• YOUR OBJECTIVE
From top to bottom, each entry below must be reproduced exactly.

• RECORDED DATA
★ ★ ★ ★
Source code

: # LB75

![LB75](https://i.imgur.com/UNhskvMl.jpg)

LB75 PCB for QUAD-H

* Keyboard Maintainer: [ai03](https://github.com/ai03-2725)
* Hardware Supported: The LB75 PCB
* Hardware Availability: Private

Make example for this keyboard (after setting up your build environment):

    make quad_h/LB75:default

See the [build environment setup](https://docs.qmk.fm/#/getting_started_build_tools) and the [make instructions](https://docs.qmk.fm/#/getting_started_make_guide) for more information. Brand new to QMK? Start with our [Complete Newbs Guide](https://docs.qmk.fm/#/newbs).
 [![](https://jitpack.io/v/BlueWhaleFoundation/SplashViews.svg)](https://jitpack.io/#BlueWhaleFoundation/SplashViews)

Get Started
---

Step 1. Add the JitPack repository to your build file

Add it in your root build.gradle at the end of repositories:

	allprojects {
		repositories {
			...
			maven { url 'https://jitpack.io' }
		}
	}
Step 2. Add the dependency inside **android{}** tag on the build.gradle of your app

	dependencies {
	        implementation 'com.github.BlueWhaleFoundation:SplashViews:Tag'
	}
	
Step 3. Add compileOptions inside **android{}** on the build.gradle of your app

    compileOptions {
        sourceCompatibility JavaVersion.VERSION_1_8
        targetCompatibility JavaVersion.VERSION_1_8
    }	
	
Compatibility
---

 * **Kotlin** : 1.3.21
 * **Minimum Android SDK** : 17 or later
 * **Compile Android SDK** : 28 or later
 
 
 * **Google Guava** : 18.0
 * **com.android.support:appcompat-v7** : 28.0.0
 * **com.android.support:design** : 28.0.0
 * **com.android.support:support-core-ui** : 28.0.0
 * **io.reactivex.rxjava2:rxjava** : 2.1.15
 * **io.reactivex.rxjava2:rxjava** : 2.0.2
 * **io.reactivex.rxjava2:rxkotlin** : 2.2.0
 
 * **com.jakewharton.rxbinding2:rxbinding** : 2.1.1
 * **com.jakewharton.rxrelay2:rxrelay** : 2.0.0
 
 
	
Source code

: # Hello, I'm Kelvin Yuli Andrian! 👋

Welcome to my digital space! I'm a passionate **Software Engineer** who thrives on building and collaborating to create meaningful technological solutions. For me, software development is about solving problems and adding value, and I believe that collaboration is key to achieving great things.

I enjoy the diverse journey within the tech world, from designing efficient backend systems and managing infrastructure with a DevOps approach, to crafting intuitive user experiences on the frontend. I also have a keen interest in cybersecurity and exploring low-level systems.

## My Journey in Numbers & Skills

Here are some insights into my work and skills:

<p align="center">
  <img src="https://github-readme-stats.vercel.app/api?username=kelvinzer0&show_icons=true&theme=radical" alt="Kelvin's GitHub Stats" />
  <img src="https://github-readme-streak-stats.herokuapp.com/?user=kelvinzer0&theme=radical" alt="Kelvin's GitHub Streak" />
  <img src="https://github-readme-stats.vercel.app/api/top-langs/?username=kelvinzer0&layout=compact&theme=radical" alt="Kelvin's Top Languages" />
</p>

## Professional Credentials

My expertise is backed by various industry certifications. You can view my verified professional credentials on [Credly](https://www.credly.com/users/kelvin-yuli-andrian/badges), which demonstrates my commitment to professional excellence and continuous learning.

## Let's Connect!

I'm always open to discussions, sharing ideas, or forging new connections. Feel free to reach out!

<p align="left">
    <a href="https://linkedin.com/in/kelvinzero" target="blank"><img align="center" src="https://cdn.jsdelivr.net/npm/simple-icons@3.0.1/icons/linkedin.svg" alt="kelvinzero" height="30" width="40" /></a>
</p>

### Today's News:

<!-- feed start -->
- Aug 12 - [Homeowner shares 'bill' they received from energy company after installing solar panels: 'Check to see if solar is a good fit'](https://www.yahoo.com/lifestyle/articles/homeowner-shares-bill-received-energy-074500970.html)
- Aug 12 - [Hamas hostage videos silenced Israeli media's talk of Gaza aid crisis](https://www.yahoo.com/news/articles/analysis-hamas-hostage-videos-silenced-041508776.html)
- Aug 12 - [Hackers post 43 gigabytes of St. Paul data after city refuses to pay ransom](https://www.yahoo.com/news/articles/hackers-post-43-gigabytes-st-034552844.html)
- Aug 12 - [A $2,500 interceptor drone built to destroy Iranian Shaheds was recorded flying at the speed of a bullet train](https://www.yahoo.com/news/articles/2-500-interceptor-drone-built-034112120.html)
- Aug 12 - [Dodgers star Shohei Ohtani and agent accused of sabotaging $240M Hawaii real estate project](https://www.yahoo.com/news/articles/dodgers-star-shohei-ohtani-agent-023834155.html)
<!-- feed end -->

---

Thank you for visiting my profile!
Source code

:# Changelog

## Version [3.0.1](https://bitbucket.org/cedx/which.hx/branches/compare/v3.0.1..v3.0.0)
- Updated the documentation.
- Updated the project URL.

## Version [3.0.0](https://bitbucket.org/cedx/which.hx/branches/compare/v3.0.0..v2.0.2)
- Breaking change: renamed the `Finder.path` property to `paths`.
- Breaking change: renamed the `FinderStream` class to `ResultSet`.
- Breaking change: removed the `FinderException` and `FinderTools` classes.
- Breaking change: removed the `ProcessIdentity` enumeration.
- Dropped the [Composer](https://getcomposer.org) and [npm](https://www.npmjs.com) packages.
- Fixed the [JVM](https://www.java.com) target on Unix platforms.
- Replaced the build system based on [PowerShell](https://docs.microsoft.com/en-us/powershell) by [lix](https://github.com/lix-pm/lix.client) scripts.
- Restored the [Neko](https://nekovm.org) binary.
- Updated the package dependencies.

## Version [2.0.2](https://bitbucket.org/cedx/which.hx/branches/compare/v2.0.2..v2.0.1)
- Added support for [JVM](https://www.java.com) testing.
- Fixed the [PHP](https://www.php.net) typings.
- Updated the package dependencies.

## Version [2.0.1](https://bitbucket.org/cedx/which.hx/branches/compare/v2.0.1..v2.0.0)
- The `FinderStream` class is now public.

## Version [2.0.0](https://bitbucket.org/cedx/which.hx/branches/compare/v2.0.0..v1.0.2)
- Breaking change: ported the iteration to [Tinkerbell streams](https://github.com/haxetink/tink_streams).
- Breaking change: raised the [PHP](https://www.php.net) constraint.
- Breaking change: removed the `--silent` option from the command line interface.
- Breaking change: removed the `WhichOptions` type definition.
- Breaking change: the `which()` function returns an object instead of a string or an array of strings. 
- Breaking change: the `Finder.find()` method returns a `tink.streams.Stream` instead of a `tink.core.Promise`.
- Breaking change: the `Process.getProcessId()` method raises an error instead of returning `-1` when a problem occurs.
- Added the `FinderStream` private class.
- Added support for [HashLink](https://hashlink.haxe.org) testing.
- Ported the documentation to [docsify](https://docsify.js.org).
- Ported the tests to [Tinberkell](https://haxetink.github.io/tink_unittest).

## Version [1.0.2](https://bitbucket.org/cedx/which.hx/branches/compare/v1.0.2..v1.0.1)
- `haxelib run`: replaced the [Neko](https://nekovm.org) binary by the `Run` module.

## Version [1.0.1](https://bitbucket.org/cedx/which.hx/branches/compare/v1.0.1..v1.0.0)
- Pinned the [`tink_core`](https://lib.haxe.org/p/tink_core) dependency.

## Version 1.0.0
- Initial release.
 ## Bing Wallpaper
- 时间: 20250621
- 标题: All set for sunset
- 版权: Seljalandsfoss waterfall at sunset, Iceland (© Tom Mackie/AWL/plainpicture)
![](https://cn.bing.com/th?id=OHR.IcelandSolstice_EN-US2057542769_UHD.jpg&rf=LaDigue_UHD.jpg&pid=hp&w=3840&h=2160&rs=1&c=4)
★ ★ ★ ★
• RESULT OF THIS EXERCISE
Source code

: # LB75

![LB75](https://i.imgur.com/UNhskvMl.jpg)

LB75 PCB for QUAD-H

* Keyboard Maintainer: [ai03](https://github.com/ai03-2725)
* Hardware Supported: The LB75 PCB
* Hardware Availability: Private

Make example for this keyboard (after setting up your build environment):

    make quad_h/LB75:default

See the [build environment setup](https://docs.qmk.fm/#/getting_started_build_tools) and the [make instructions](https://docs.qmk.fm/#/getting_started_make_guide) for more information. Brand new to QMK? Start with our [Complete Newbs Guide](https://docs.qmk.fm/#/newbs).
 [![](https://jitpack.io/v/BlueWhaleFoundation/SplashViews.svg)](https://jitpack.io/#BlueWhaleFoundation/SplashViews)

Get Started
---

Step 1. Add the JitPack repository to your build file

Add it in your root build.gradle at the end of repositories:

	allprojects {
		repositories {
			...
			maven { url 'https://jitpack.io' }
		}
	}
Step 2. Add the dependency inside **android{}** tag on the build.gradle of your app

	dependencies {
	        implementation 'com.github.BlueWhaleFoundation:SplashViews:Tag'
	}
	
Step 3. Add compileOptions inside **android{}** on the build.gradle of your app

    compileOptions {
        sourceCompatibility JavaVersion.VERSION_1_8
        targetCompatibility JavaVersion.VERSION_1_8
    }	
	
Compatibility
---

 * **Kotlin** : 1.3.21
 * **Minimum Android SDK** : 17 or later
 * **Compile Android SDK** : 28 or later
 
 
 * **Google Guava** : 18.0
 * **com.android.support:appcompat-v7** : 28.0.0
 * **com.android.support:design** : 28.0.0
 * **com.android.support:support-core-ui** : 28.0.0
 * **io.reactivex.rxjava2:rxjava** : 2.1.15
 * **io.reactivex.rxjava2:rxjava** : 2.0.2
 * **io.reactivex.rxjava2:rxkotlin** : 2.2.0
 
 * **com.jakewharton.rxbinding2:rxbinding** : 2.1.1
 * **com.jakewharton.rxrelay2:rxrelay** : 2.0.0
 
 
	
Source code

: # Hello, I'm Kelvin Yuli Andrian! 👋

Welcome to my digital space! I'm a passionate **Software Engineer** who thrives on building and collaborating to create meaningful technological solutions. For me, software development is about solving problems and adding value, and I believe that collaboration is key to achieving great things.

I enjoy the diverse journey within the tech world, from designing efficient backend systems and managing infrastructure with a DevOps approach, to crafting intuitive user experiences on the frontend. I also have a keen interest in cybersecurity and exploring low-level systems.

## My Journey in Numbers & Skills

Here are some insights into my work and skills:

<p align="center">
  <img src="https://github-readme-stats.vercel.app/api?username=kelvinzer0&show_icons=true&theme=radical" alt="Kelvin's GitHub Stats" />
  <img src="https://github-readme-streak-stats.herokuapp.com/?user=kelvinzer0&theme=radical" alt="Kelvin's GitHub Streak" />
  <img src="https://github-readme-stats.vercel.app/api/top-langs/?username=kelvinzer0&layout=compact&theme=radical" alt="Kelvin's Top Languages" />
</p>

## Professional Credentials

My expertise is backed by various industry certifications. You can view my verified professional credentials on [Credly](https://www.credly.com/users/kelvin-yuli-andrian/badges), which demonstrates my commitment to professional excellence and continuous learning.

## Let's Connect!

I'm always open to discussions, sharing ideas, or forging new connections. Feel free to reach out!

<p align="left">
    <a href="https://linkedin.com/in/kelvinzero" target="blank"><img align="center" src="https://cdn.jsdelivr.net/npm/simple-icons@3.0.1/icons/linkedin.svg" alt="kelvinzero" height="30" width="40" /></a>
</p>

### Today's News:

<!-- feed start -->
- Aug 12 - [Homeowner shares 'bill' they received from energy company after installing solar panels: 'Check to see if solar is a good fit'](https://www.yahoo.com/lifestyle/articles/homeowner-shares-bill-received-energy-074500970.html)
- Aug 12 - [Hamas hostage videos silenced Israeli media's talk of Gaza aid crisis](https://www.yahoo.com/news/articles/analysis-hamas-hostage-videos-silenced-041508776.html)
- Aug 12 - [Hackers post 43 gigabytes of St. Paul data after city refuses to pay ransom](https://www.yahoo.com/news/articles/hackers-post-43-gigabytes-st-034552844.html)
- Aug 12 - [A $2,500 interceptor drone built to destroy Iranian Shaheds was recorded flying at the speed of a bullet train](https://www.yahoo.com/news/articles/2-500-interceptor-drone-built-034112120.html)
- Aug 12 - [Dodgers star Shohei Ohtani and agent accused of sabotaging $240M Hawaii real estate project](https://www.yahoo.com/news/articles/dodgers-star-shohei-ohtani-agent-023834155.html)
<!-- feed end -->

---

Thank you for visiting my profile!
Source code

:# Changelog

## Version [3.0.1](https://bitbucket.org/cedx/which.hx/branches/compare/v3.0.1..v3.0.0)
- Updated the documentation.
- Updated the project URL.

## Version [3.0.0](https://bitbucket.org/cedx/which.hx/branches/compare/v3.0.0..v2.0.2)
- Breaking change: renamed the `Finder.path` property to `paths`.
- Breaking change: renamed the `FinderStream` class to `ResultSet`.
- Breaking change: removed the `FinderException` and `FinderTools` classes.
- Breaking change: removed the `ProcessIdentity` enumeration.
- Dropped the [Composer](https://getcomposer.org) and [npm](https://www.npmjs.com) packages.
- Fixed the [JVM](https://www.java.com) target on Unix platforms.
- Replaced the build system based on [PowerShell](https://docs.microsoft.com/en-us/powershell) by [lix](https://github.com/lix-pm/lix.client) scripts.
- Restored the [Neko](https://nekovm.org) binary.
- Updated the package dependencies.

## Version [2.0.2](https://bitbucket.org/cedx/which.hx/branches/compare/v2.0.2..v2.0.1)
- Added support for [JVM](https://www.java.com) testing.
- Fixed the [PHP](https://www.php.net) typings.
- Updated the package dependencies.

## Version [2.0.1](https://bitbucket.org/cedx/which.hx/branches/compare/v2.0.1..v2.0.0)
- The `FinderStream` class is now public.

## Version [2.0.0](https://bitbucket.org/cedx/which.hx/branches/compare/v2.0.0..v1.0.2)
- Breaking change: ported the iteration to [Tinkerbell streams](https://github.com/haxetink/tink_streams).
- Breaking change: raised the [PHP](https://www.php.net) constraint.
- Breaking change: removed the `--silent` option from the command line interface.
- Breaking change: removed the `WhichOptions` type definition.
- Breaking change: the `which()` function returns an object instead of a string or an array of strings. 
- Breaking change: the `Finder.find()` method returns a `tink.streams.Stream` instead of a `tink.core.Promise`.
- Breaking change: the `Process.getProcessId()` method raises an error instead of returning `-1` when a problem occurs.
- Added the `FinderStream` private class.
- Added support for [HashLink](https://hashlink.haxe.org) testing.
- Ported the documentation to [docsify](https://docsify.js.org).
- Ported the tests to [Tinberkell](https://haxetink.github.io/tink_unittest).

## Version [1.0.2](https://bitbucket.org/cedx/which.hx/branches/compare/v1.0.2..v1.0.1)
- `haxelib run`: replaced the [Neko](https://nekovm.org) binary by the `Run` module.

## Version [1.0.1](https://bitbucket.org/cedx/which.hx/branches/compare/v1.0.1..v1.0.0)
- Pinned the [`tink_core`](https://lib.haxe.org/p/tink_core) dependency.

## Version 1.0.0
- Initial release.
 ## Bing Wallpaper
- 时间: 20250621
- 标题: All set for sunset
- 版权: Seljalandsfoss waterfall at sunset, Iceland (© Tom Mackie/AWL/plainpicture)
![](https://cn.bing.com/th?id=OHR.IcelandSolstice_EN-US2057542769_UHD.jpg&rf=LaDigue_UHD.jpg&pid=hp&w=3840&h=2160&rs=1&c=4)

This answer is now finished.